This guy has it figured out. Honestly, nobody should attribute any sort of sainthood to the folks in Cupertino (and as somebody who was one of them for three years, I oughta know) but to pretend like Adobe is some innocent babe in the woods being done wrong by the Beast of Infinite Loop is the height of foolishness. I would think that the paste-eater cognoscenti would be thrilled to see somebody pushing back against proprietary technology in favor of reasonably open formats not under the control of any one company, but for some reason, pressing for HTML5 and H.264 to replace Flash has somehow become the Silicon Valley equivalent of the Hun butchering the Belgians.
Look, any idiot should have been able to figure this out by now: Apple, in the era of Jobs II, is not interested in being beholden to anyone else. I can only imagine how much it chafed Himself to have Bill Gates up there pledging to keep producing Office for the Mac, knowing what a delicate thread the company was hanging by and how the decision to cut off Office would have effectively killed the Mac by 1999 or so. Anybody who thinks that the guy in the turtleneck is ever going to make his products dependent on the fruits of another tech company is smoking crack – thus the Quattro acquisition, a firewall against Google’s control of AdMob, and the PA Semi acquisition, and the map company they bought a while back – hell, the Great Mentioner periodically mumbles something about Apple and search, for crying out loud. Why do you think Apple had a version of Mac OS X running on Intel hardware for six years before making it public? Because Jobs had all he wanted of being in hock to Motorola to make a faster processor, and he had a backup plan.
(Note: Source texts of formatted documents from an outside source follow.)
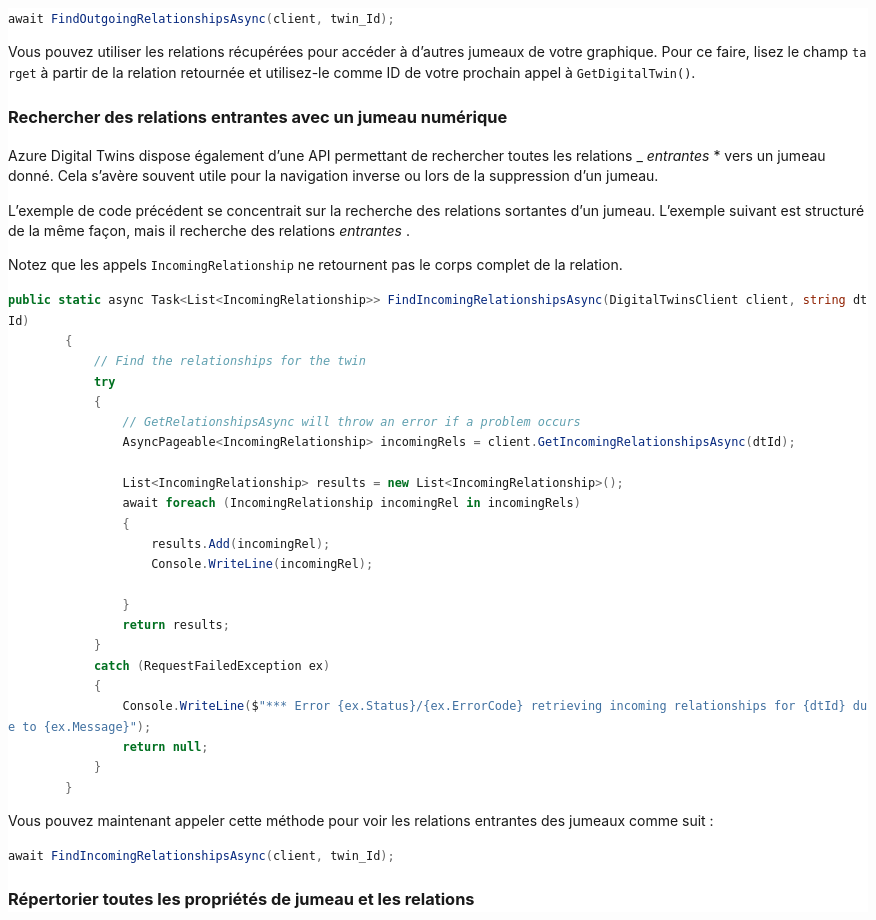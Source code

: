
 ```csharp
await FindOutgoingRelationshipsAsync(client, twin_Id);
```
Vous pouvez utiliser les relations récupérées pour accéder à d’autres jumeaux de votre graphique. Pour ce faire, lisez le champ `target` à partir de la relation retournée et utilisez-le comme ID de votre prochain appel à `GetDigitalTwin()`.

### <a name="find-incoming-relationships-to-a-digital-twin"></a>Rechercher des relations entrantes avec un jumeau numérique

Azure Digital Twins dispose également d’une API permettant de rechercher toutes les relations _ *entrantes* * vers un jumeau donné. Cela s’avère souvent utile pour la navigation inverse ou lors de la suppression d’un jumeau.

L’exemple de code précédent se concentrait sur la recherche des relations sortantes d’un jumeau. L’exemple suivant est structuré de la même façon, mais il recherche des relations *entrantes* .

Notez que les appels `IncomingRelationship` ne retournent pas le corps complet de la relation.

```csharp
public static async Task<List<IncomingRelationship>> FindIncomingRelationshipsAsync(DigitalTwinsClient client, string dtId)
        {
            // Find the relationships for the twin
            try
            {
                // GetRelationshipsAsync will throw an error if a problem occurs
                AsyncPageable<IncomingRelationship> incomingRels = client.GetIncomingRelationshipsAsync(dtId);

                List<IncomingRelationship> results = new List<IncomingRelationship>();
                await foreach (IncomingRelationship incomingRel in incomingRels)
                {
                    results.Add(incomingRel);
                    Console.WriteLine(incomingRel);

                }
                return results;
            }
            catch (RequestFailedException ex)
            {
                Console.WriteLine($"*** Error {ex.Status}/{ex.ErrorCode} retrieving incoming relationships for {dtId} due to {ex.Message}");
                return null;
            }
        }
```

Vous pouvez maintenant appeler cette méthode pour voir les relations entrantes des jumeaux comme suit :

```csharp
await FindIncomingRelationshipsAsync(client, twin_Id);
```
### <a name="list-all-twin-properties-and-relationships"></a>Répertorier toutes les propriétés de jumeau et les relations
For better or worse, Apple now has a survivalist streak a mile wide. IL2 is full of whatever is the high-tech equivalent of 9mm ammo, dried food, flashlight batteries and water purification tablets. The Sons of the Hexachrome Fruit haven’t holed up in the compound, and probably don’t want to, but if it comes to that? They are prepared to go it alone with no Adobe, no Microsoft, no Google. And given how much time they’ve had to prepare and bank resources, I’m not sure they couldn’t pull it off. Don’t forget, the big new data center in North Carolina opens any day now…
ETA: This Android engineer breaks down how Apple’s “multitasking” will work. Long story short: it’s more or less the same technique used by Android, although Android doesn’t kill the original task after switching until real RAM is close to running out. I suspect this means faster return-from-switch on Android, at the risk of crashes if the OOM handler is overwhelmed by too many big-RAM apps and cannot free enough memory in time.